We’re running out to get some bacon! Brooklyn resident Susannah Mushatt Jones, a 115-year-old born on July 6, 1899, is now the oldest person in the world. We think it must be the bacon. According to her niece Lois Judge, Jones still eats four strips of bacon every morning, followed with some eggs. Read more from Food and Wine magazine.

The middle is mediocre at best. For the best meals, “go high or go low,” says restaurant and food critic Todd Kliman in The Washingtonian. Translated, that means avoid middle-of-the-road eateries; eat cheap if you must, to save up for really good fare.

[Don’t] hold the anchovies, please. Sooo, the folks at Serious Eats want you to try anchovies. And love them. “Who doesn’t?” they ask. Indeed.

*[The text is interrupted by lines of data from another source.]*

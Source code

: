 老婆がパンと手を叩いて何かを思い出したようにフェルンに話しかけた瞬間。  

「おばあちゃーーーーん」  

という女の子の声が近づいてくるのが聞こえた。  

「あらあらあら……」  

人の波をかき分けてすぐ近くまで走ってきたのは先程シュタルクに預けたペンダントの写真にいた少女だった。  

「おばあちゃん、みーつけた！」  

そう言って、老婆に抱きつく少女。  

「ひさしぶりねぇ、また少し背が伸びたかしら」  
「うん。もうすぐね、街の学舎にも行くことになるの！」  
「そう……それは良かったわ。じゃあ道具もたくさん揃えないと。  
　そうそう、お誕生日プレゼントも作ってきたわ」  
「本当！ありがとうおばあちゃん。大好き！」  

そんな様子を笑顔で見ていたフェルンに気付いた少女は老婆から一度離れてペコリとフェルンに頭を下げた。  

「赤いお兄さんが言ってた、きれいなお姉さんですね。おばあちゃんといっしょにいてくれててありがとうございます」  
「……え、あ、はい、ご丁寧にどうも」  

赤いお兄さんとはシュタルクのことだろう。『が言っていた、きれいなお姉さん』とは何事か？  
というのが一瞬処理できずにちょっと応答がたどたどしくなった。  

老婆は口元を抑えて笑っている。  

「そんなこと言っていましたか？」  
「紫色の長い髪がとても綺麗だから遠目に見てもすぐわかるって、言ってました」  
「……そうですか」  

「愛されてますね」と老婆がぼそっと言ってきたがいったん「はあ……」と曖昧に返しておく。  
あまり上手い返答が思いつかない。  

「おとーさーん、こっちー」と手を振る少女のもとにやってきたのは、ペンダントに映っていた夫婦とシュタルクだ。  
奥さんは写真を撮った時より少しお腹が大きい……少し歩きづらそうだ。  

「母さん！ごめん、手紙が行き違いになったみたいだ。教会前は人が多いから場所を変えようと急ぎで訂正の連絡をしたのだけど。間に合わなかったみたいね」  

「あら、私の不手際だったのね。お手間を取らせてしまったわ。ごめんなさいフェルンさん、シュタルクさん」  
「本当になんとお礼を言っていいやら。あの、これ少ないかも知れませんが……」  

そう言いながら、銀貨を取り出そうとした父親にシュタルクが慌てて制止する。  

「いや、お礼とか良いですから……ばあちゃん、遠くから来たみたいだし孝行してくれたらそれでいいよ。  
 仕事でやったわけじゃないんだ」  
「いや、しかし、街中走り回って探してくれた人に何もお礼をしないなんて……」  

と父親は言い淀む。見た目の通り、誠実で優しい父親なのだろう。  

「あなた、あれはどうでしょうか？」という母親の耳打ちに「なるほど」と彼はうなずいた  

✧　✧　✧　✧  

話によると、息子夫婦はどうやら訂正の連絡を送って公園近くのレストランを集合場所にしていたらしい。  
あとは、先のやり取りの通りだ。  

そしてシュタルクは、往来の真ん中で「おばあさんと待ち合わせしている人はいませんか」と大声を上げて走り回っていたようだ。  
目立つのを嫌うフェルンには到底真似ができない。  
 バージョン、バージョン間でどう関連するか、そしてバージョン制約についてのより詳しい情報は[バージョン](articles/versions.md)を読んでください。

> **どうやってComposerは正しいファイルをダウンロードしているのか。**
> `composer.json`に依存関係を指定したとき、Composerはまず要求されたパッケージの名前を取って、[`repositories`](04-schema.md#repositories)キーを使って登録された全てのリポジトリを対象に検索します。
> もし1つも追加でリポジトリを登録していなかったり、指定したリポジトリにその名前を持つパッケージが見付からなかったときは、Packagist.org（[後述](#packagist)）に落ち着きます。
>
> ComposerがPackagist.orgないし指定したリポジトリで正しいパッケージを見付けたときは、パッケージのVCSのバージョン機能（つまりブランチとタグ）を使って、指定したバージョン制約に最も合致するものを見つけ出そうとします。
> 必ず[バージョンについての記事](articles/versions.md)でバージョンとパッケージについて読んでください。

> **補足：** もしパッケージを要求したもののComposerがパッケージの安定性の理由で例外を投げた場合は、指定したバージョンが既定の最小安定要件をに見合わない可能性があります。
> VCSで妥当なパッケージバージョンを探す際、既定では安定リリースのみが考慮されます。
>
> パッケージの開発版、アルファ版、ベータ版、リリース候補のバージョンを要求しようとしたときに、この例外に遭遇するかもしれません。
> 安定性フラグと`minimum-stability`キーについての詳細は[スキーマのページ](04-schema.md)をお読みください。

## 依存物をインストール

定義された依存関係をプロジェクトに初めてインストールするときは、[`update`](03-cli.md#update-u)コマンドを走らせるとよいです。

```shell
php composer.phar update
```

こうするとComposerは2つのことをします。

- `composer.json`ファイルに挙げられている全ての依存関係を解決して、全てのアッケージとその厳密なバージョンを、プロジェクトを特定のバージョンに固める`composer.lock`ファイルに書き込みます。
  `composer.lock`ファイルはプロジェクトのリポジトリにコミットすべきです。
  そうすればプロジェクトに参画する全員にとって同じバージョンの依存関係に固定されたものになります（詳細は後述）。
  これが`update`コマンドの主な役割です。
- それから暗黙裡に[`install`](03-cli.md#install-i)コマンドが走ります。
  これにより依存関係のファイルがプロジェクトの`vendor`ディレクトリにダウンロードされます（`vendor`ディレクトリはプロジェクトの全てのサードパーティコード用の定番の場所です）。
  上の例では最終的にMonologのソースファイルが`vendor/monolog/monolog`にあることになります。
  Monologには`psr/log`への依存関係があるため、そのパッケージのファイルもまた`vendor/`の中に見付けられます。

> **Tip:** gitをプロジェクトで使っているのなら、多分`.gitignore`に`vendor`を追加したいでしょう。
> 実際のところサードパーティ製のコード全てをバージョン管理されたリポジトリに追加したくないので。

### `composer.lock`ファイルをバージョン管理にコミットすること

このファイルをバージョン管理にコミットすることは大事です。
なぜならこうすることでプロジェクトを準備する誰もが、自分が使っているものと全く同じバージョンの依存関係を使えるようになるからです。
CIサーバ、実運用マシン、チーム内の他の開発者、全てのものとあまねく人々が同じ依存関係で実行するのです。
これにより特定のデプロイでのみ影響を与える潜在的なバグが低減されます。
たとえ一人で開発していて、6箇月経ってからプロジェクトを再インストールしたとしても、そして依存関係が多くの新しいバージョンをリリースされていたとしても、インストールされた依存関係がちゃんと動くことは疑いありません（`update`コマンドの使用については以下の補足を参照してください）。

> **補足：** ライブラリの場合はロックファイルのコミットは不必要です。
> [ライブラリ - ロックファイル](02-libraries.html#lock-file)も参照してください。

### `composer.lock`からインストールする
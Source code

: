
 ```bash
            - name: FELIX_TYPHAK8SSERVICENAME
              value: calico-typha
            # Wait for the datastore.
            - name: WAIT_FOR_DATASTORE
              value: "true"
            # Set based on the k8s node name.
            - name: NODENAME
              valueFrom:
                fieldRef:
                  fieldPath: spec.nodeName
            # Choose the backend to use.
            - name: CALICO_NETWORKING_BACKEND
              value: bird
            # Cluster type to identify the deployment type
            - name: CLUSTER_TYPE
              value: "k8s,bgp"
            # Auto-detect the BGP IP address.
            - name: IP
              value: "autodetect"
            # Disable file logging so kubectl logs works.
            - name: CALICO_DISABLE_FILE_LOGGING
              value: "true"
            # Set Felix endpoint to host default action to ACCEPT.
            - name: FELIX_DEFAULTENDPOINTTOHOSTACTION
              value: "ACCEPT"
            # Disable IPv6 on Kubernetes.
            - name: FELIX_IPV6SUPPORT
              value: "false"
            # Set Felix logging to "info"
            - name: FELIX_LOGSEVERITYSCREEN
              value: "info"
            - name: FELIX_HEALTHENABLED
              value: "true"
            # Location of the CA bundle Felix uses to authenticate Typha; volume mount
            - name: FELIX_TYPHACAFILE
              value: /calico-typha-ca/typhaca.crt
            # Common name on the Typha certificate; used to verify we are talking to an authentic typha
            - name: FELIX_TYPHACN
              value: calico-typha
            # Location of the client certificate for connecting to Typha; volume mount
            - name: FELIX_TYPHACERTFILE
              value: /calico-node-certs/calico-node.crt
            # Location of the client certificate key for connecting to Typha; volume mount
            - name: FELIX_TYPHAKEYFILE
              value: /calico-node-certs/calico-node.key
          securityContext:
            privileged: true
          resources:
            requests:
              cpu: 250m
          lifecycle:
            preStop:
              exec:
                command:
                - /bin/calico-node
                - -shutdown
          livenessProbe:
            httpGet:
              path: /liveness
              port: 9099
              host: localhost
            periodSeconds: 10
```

This is why corn is so popular. Corn is in more of what we eat than we realize. It’s in a lot of our poultry, our soft drinks and even our salad dressings, but not even 10 percent of the corn grown in the U.S. is eaten by people. Washington Post gives an overview of corn’s history, beginning when Christopher Columbus took it back to Europe with him in 1493.

Maybe you’d rather not read this. It’s common knowledge that many foods we eat contain artificial colors and ingredients. Now that companies have vowed to include “natural” ingredients in their food, even resin excreted from bugs that eat tree sap is used as a protective layer for candies and other foods. Via Wired.